Become Familiar with the Five Cs of Lending
AVANA assesses each request for financing based upon the traditional “5 Cs” of lending. Each “C” is evaluated, and extensive amount of work is done on each borrower or file before our investment committee approves the request.

The first factor involved in determining whether an individual will make an ideal borrower is his character. Because most small businesses do not have an established track record in their own right to provide credibility, we look into the history of the business owner to determine stability and ability to make good on the loan. Factors that are commonly evaluated include things like personal credit history, personal financial strength, relevant experience, and track record in the business and industry. An individual’s credit report plays a key role in this as it provides an in-depth look into the individual’s financial history and how he has handled debts and recurring payments in the past. Each reporting agency, or Credit Bureau, will provide a slightly different overall rating, which may be called a credit score or FICO score (named after the software developed by the Fair Isaac Corporation that many reporting agencies use). However, they all signify the same thing. On a scale of 300 to 850, those who manage their debts well have higher numerical scores and those with troubled financial histories have lower scores. Lenders will all have a different minimum FICO score threshold for borrowers, and it may also vary from one loan package to another.

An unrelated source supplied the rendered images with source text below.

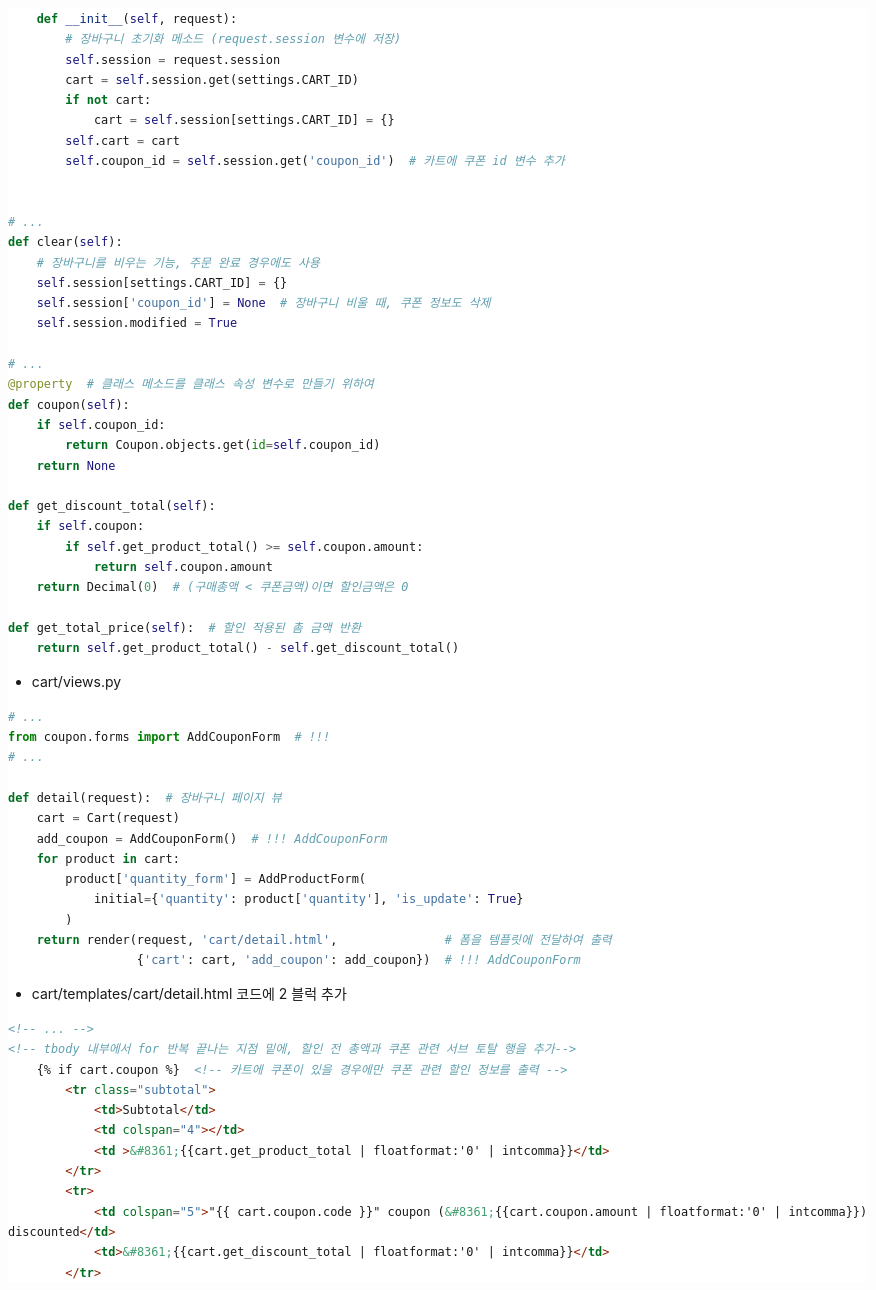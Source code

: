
 ```PYTHON {.line-numbers}
    def __init__(self, request):
        # 장바구니 초기화 메소드 (request.session 변수에 저장)
        self.session = request.session
        cart = self.session.get(settings.CART_ID)
        if not cart:
            cart = self.session[settings.CART_ID] = {}
        self.cart = cart
        self.coupon_id = self.session.get('coupon_id')  # 카트에 쿠폰 id 변수 추가


# ...
def clear(self):
	# 장바구니를 비우는 기능, 주문 완료 경우에도 사용
	self.session[settings.CART_ID] = {}
	self.session['coupon_id'] = None  # 장바구니 비울 때, 쿠폰 정보도 삭제
	self.session.modified = True

# ...
@property  # 클래스 메소드를 클래스 속성 변수로 만들기 위하여
def coupon(self):
	if self.coupon_id:
		return Coupon.objects.get(id=self.coupon_id)
	return None

def get_discount_total(self):
	if self.coupon:
		if self.get_product_total() >= self.coupon.amount:
			return self.coupon.amount
	return Decimal(0)  # (구매총액 < 쿠폰금액)이면 할인금액은 0

def get_total_price(self):  # 할인 적용된 촘 금액 반환
	return self.get_product_total() - self.get_discount_total()
```
- cart/views.py
```PYTHON {.line-numbers}
# ...
from coupon.forms import AddCouponForm  # !!!
# ...

def detail(request):  # 장바구니 페이지 뷰
    cart = Cart(request)
    add_coupon = AddCouponForm()  # !!! AddCouponForm
    for product in cart:
        product['quantity_form'] = AddProductForm(
            initial={'quantity': product['quantity'], 'is_update': True}
        )
    return render(request, 'cart/detail.html', 				 # 폼을 템플릿에 전달하여 출력
                  {'cart': cart, 'add_coupon': add_coupon})  # !!! AddCouponForm
```
- cart/templates/cart/detail.html 코드에 2 블럭 추가
```HTML {.line-numbers}
<!-- ... -->
<!-- tbody 내부에서 for 반복 끝나는 지점 밑에, 할인 전 총액과 쿠폰 관련 서브 토탈 행을 추가-->
	{% if cart.coupon %}  <!-- 카트에 쿠폰이 있을 경우에만 쿠폰 관련 할인 정보를 출력 -->
		<tr class="subtotal">
			<td>Subtotal</td>
			<td colspan="4"></td>
			<td >&#8361;{{cart.get_product_total | floatformat:'0' | intcomma}}</td>
		</tr>
		<tr>
			<td colspan="5">"{{ cart.coupon.code }}" coupon (&#8361;{{cart.coupon.amount | floatformat:'0' | intcomma}}) discounted</td>
			<td>&#8361;{{cart.get_discount_total | floatformat:'0' | intcomma}}</td>
    	</tr>
```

AVANA Capital favors small-business owners who have invested in their own companies. By measuring personal capital, we can assesses the entrepreneur’s ability to repay the loan in the event the business does not meet its financial goals. It may also be referred to as “net worth,” which is an individual’s total assets minus his liabilities. Assets can take the form of an initial cash infusion, retained earnings, a car, real estate, cash, investments, savings, or other resources that the business owner may be able to draw upon if necessary to repay the loan.

Of equal importance is a borrower’s “capacity” to repay a loan. AVANA will examine all of an individual’s personal and company debts and expenses and will then compare them to cash flow. When the ratio of debt to income is smaller, it signals to us that the borrower will have the ability or capacity to make payments. We will look at a company’s historical cash flow to help estimate what it will generate in the future as well as personal information, such as past income, type of income, and employment history.

There are two main types of debt: secured and unsecured. With unsecured debts, the lender relies solely on the borrower’s promise to repay the loan. This is common with smaller debts, such as when a credit card is issued to an individual who has a good credit history. Most other types of debt, such as auto loans and home equity loans, are secured by some form of collateral. This means that the borrower promises to relinquish ownership of something of value, be it the vehicle or home in the aforementioned instances, if he’s unable to pay on his debt. Because the value of collateral may change over time, perhaps through depreciation of aging technology and equipment or as a result of a fluctuating market such as real estate, AVANA lends based on a borrower’s cash flow rather than collateral. The collateral is only used as secondary source of repayment of a loan for Note A and Note B investors. In other words, liquidating a borrower’s assets is an absolute last line of defense and is only utilized when the intended method of payment has failed. Sometimes, it’s necessary for another party to guarantee repayment of the loan as well. This is much like having someone co-sign on an auto or home loan.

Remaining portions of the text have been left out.